Et c'est là que les bras nous sont tombés. Passe encore que l'inégalable maréchal s'arc-boute sur la très haute idée qu'il se fait de lui-même et du prix de sa sueur : 2 millions d'Euros, après tout, c'est à peine la vingtième place — peut-être la trentième — parmi les dirigeants du Kak Karante Klub ! «Pas très brillant comme rang, s'est-il forcément dit, pas vraiment digne de moi.» Mettons-nous à sa place, aimerait-on déchoir ?... Soit ! Mais la gigue en ballerines et tutu que nos éminences, elles, se mirent à danser autour de tous les micros, mangeant leurs chapeaux pointus turlututu pour mieux se faire les défenseurs ardents de la gloutonnerie du glouton, deux mois à peine après nous avoir servi la grande scène de l'Inflexibilité, ça, ça a valu le détour ! Entendre un ministre du Budget, l'Inflexible-en-chef Eric Woerth, renier les coups de menton de novembre dernier et admettre sans tousser que M. Proglio, finalement, exerçant deux responsabilités, il avait bien droit à deux salaires, ça vous ravigote, non ? Voir surgir de sa boîte à turlupinades l'inénarrable porte-vents de l'UMP (l'UM-pets ?), Frédéric Lefèbvre, pour grincer dans sa grimace habituelle que tout ça n'était que basse campagne orchestrée contre le malheureux d'EDF, ça valait son pesant de stock-options. Mais surtout, voir Mme Lagarde boire le calice du reniement jusqu'à la lie, appliquée à souligner combien était maigre le festin de l'ogre comparativement à ceux de ses concurrents européens et, poussée à trop vouloir convaincre, bredouiller cette farce d'anthologie : «M. Proglio consacrera un peu de son temps à Veolia en étant 100% de son temps chez EDF» (sic), ça ne vous secoue pas le citoyen, ça ?...

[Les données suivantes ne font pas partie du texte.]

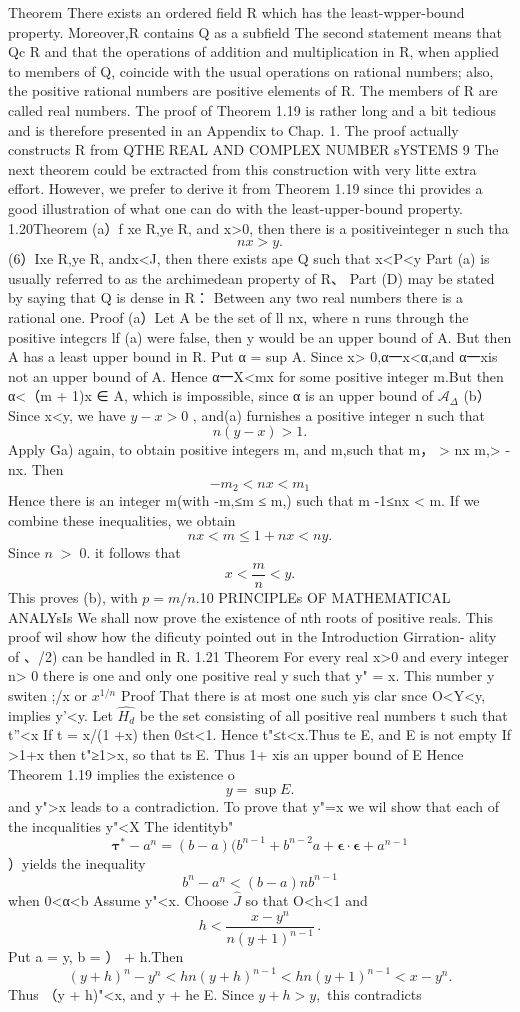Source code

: Theorem There exists an ordered field R which has the least-wpper-bound property. Moreover,R contains Q as a subfield The second statement means that Qc R and that the operations of addition and multiplication in R, when applied to members of Q, coincide with the usual operations on rational numbers; also, the positive rational numbers are positive elements of R. The members of R are called real numbers. The proof of Theorem 1.19 is rather long and a bit tedious and is therefore presented in an Appendix to Chap. 1. The proof actually constructs R from QTHE REAL AND COMPLEX NUMBER sYSTEMS 9 The next theorem could be extracted from this construction with very litte extra effort. However, we prefer to derive it from Theorem 1.19 since thi provides a good illustration of what one can do with the least-upper-bound property. 1.20Theorem (a）f xe R,ye R, and x>0, then there is a positiveinteger n such tha $$ n x>y. $$ (6）Ixe R,ye R, andx<J, then there exists ape Q such that x<P<y Part (a) is usually referred to as the archimedean property of R、 Part (D) may be stated by saying that Q is dense in R： Between any two real numbers there is a rational one. Proof (a）Let A be the set of ll nx, where n runs through the positive integcrs lf (a) were false, then y would be an upper bound of A. But then A has a least upper bound in R. Put α = sup A. Since x> 0,α一x<α,and α一xis not an upper bound of A. Hence α一X<mx for some positive integer m.But then α<（m + 1)x ∈ A, which is impossible, since α is an upper bound of ${\mathcal{A}}_{\Delta}$ (b）Since x<y, we have $y-x>0$ , and(a) furnishes a positive integer n such that $$ n(y-x)>1. $$ Apply Ga) again, to obtain positive integers m, and m,such that m， > nx m,> -nx. Then $$ -m_{2}<n x<m_{1} $$ Hence there is an integer m(with -m,≤m ≤ m,) such that m -1≤nx < m. If we combine these inequalities, we obtain $$ n x<m\leq1+n x<n y. $$ Since $\scriptstyle n\;>\;0.$ it follows that $$ x<{\frac{m}{n}}<y. $$ This proves (b), with $p=m/n.$10 PRINCIPLEs OF MATHEMATICAL ANALYsIs We shall now prove the existence of nth roots of positive reals. This proof wil show how the dificuty pointed out in the Introduction Girration- ality of 、/2) can be handled in R. 1.21 Theorem For every real x>0 and every integer n> 0 there is one and only one positive real y such that y" = x. This number y switen ;/x or $x^{1/n}$ Proof That there is at most one such yis clar snce O<Y<y, implies y'<y. Let $\widehat{H_{d}}$ be the set consisting of all positive real numbers t such that t”<x If t = x/(1 +x) then 0≤t<1. Hence t"≤t<x.Thus te E, and E is not empty If >1+x then t"≥1>x, so that ts E. Thus 1+ xis an upper bound of E Hence Theorem 1.19 implies the existence o $$ y=\operatorname*{sup}E. $$ and y">x leads to a contradiction. To prove that y"=x we wil show that each of the incqualities y"<X The identityb" $$ \mathbf{\tau}^{*}-a^{n}=(b-a)(b^{n-1}+b^{n-2}a+\mathbf{\epsilon}\cdot\mathbf{\epsilon}+a^{n-1} $$ ）yields the inequality $$ b^{n}-a^{n}<(b-a)n b^{n-1} $$ when 0<α<b Assume y"<x. Choose $\textstyle{\hat{J}}$ so that O<h<1 and $$ h<{\frac{x-y^{n}}{n(y+1)^{n-1}}}\,. $$ Put a = y, b = ） + h.Then $$ (y+h)^{n}-y^{n}<h n(y+h)^{n-1}<h n(y+1)^{n-1}<x-y^{n}. $$ Thus （y + h)"<x, and y + he E. Since $y+h>y,$ this contradicts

Qu'était-il arrivé à la grande liane ? Où était-elle donc passée, sa belle élégance ? Que Zeus-le-Court, enfiévré par sa chorée ordinaire, s'en vienne nous dire, regard torve et poing menaçant : «cassez-vous pauv' cons !», nous jugeant définitivement incapables de rien entendre à la génétique des grands charognards, c'était dans l'ordre des choses. Mais la si distinguée ministre de l'Economie... Colbert s'était fait la malle pour de bon...

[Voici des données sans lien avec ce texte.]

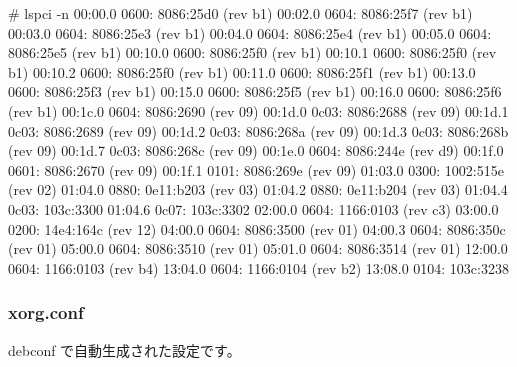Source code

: \documentclass[mingoth,a4paper]{jsarticle}
\begin{document}
\begin{commandline}
# lspci -n 
00:00.0 0600: 8086:25d0 (rev b1)
00:02.0 0604: 8086:25f7 (rev b1)
00:03.0 0604: 8086:25e3 (rev b1)
00:04.0 0604: 8086:25e4 (rev b1)
00:05.0 0604: 8086:25e5 (rev b1)
00:10.0 0600: 8086:25f0 (rev b1)
00:10.1 0600: 8086:25f0 (rev b1)
00:10.2 0600: 8086:25f0 (rev b1)
00:11.0 0600: 8086:25f1 (rev b1)
00:13.0 0600: 8086:25f3 (rev b1)
00:15.0 0600: 8086:25f5 (rev b1)
00:16.0 0600: 8086:25f6 (rev b1)
00:1c.0 0604: 8086:2690 (rev 09)
00:1d.0 0c03: 8086:2688 (rev 09)
00:1d.1 0c03: 8086:2689 (rev 09)
00:1d.2 0c03: 8086:268a (rev 09)
00:1d.3 0c03: 8086:268b (rev 09)
00:1d.7 0c03: 8086:268c (rev 09)
00:1e.0 0604: 8086:244e (rev d9)
00:1f.0 0601: 8086:2670 (rev 09)
00:1f.1 0101: 8086:269e (rev 09)
01:03.0 0300: 1002:515e (rev 02)
01:04.0 0880: 0e11:b203 (rev 03)
01:04.2 0880: 0e11:b204 (rev 03)
01:04.4 0c03: 103c:3300
01:04.6 0c07: 103c:3302
02:00.0 0604: 1166:0103 (rev c3)
03:00.0 0200: 14e4:164c (rev 12)
04:00.0 0604: 8086:3500 (rev 01)
04:00.3 0604: 8086:350c (rev 01)
05:00.0 0604: 8086:3510 (rev 01)
05:01.0 0604: 8086:3514 (rev 01)
12:00.0 0604: 1166:0103 (rev b4)
13:04.0 0604: 1166:0104 (rev b2)
13:08.0 0104: 103c:3238
\end{commandline}

\subsubsection{xorg.conf}

debconf で自動生成された設定です。
\end{document}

Invoquer Colbert, même aussi inopportunément, m'a remis en tête l'image de ces fermiers généraux, percepteurs-concessionnaires de l'Ancien régime, qui se payaient tellement bien sur la bête que leur mugnificence finissait même par irriter le monarque. Proglio n'est pas Turcaret, certes, ou n'importe quel autre Poisson de Bourvallais : il n'est pas chargé de collecter l'impôt du roi, ni de financer sa prodigalité ; il se contente de produire et de vendre tout un tas de belles choses et bons services sous ses nombreuses casquettes. Mais, des financiers du roi il a la même panse, que nul festin ne saurait combler, la même absence de vergogne, la même morgue, le même mépris pour l'humanité ordinaire, ébahie de sa furieuse voracité, ce délire boulimique, la même stupide démesure qui signe les fins de règne. Comme ces prédateurs royaux, soulés de leurs prébendes au point d'en perdre le sens commun, M. Henri Proglio a sans doute fini par croire que ce genre d'émolument n'était que la juste rémunération de son exceptionnel savoir-faire. Il s'est peut-être même senti sincèrement atteint par le battage autour de sa personne. Pourrait-on lui en vouloir ? A lui comme à ses frères empiffrés, ceux du club des dirigeants de grandes compagnies internationales ? Cette escroquerie intellectuelle de la "juste et nécessaire rémunération d'un talent exceptionnel", qui fait passer un abus de bien social pour le salaire d'un homme providentiel dont la vie de l'entreprise dépendrait entièrement, est tellement bien vrillée dans les cerveaux que cela ne soulève plus aucune réelle indignation, ni aucune révolte. C'est une fatalité, comme le verglas en hiver. Et des plus illustres éminences gouvernementales – droite et gauche confondues dans leur alternance aux commandes – jusqu'aux modestes pousse-cailloux de ces entreprises spoliées, en passant par de benoîts syndicalistes la tête ailleurs, c'est tout un monde économique qui admet, voire qui approuve, ces pratiques de voyous devenues mœurs banales...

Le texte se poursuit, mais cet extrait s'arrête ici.